*What to produce:*
Where a line of the entries holds the string "cdktf", copy that line.

Records from a data collection:
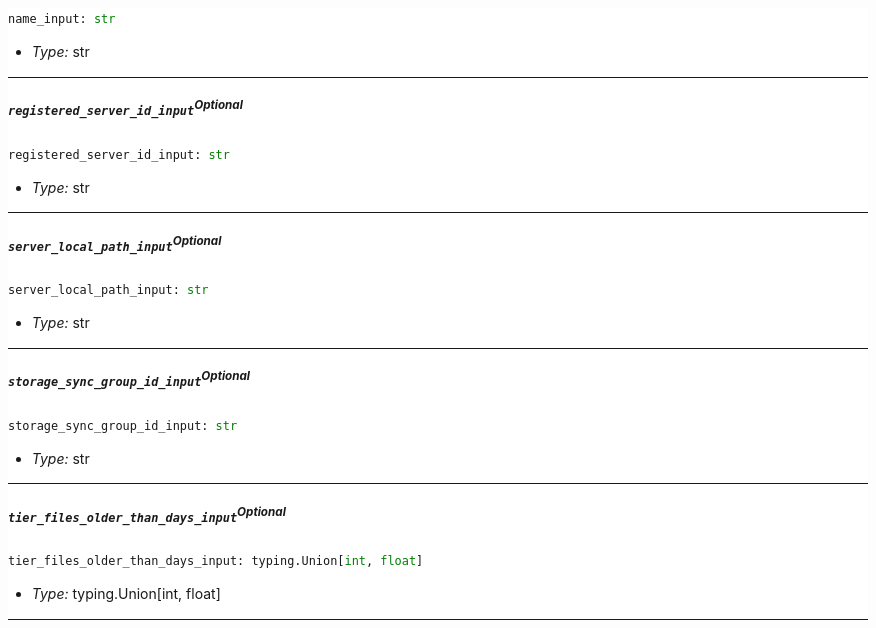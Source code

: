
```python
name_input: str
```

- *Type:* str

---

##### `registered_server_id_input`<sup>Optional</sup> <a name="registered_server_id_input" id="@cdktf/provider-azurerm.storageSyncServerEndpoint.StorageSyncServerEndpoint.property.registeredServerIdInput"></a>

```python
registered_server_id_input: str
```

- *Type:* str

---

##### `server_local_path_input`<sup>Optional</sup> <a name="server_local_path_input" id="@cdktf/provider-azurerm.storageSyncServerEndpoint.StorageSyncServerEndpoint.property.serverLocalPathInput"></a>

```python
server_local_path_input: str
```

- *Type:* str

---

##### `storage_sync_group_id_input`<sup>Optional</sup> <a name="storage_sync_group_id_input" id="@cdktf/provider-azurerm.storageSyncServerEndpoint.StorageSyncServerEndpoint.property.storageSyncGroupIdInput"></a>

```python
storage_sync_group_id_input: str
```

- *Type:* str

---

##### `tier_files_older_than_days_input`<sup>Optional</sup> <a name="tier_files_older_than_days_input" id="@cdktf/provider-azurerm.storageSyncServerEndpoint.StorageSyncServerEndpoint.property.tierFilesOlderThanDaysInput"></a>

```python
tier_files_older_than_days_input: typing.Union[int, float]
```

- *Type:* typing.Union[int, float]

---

*Your solution:*
##### `registered_server_id_input`<sup>Optional</sup> <a name="registered_server_id_input" id="@cdktf/provider-azurerm.storageSyncServerEndpoint.StorageSyncServerEndpoint.property.registeredServerIdInput"></a>
##### `server_local_path_input`<sup>Optional</sup> <a name="server_local_path_input" id="@cdktf/provider-azurerm.storageSyncServerEndpoint.StorageSyncServerEndpoint.property.serverLocalPathInput"></a>
##### `storage_sync_group_id_input`<sup>Optional</sup> <a name="storage_sync_group_id_input" id="@cdktf/provider-azurerm.storageSyncServerEndpoint.StorageSyncServerEndpoint.property.storageSyncGroupIdInput"></a>
##### `tier_files_older_than_days_input`<sup>Optional</sup> <a name="tier_files_older_than_days_input" id="@cdktf/provider-azurerm.storageSyncServerEndpoint.StorageSyncServerEndpoint.property.tierFilesOlderThanDaysInput"></a>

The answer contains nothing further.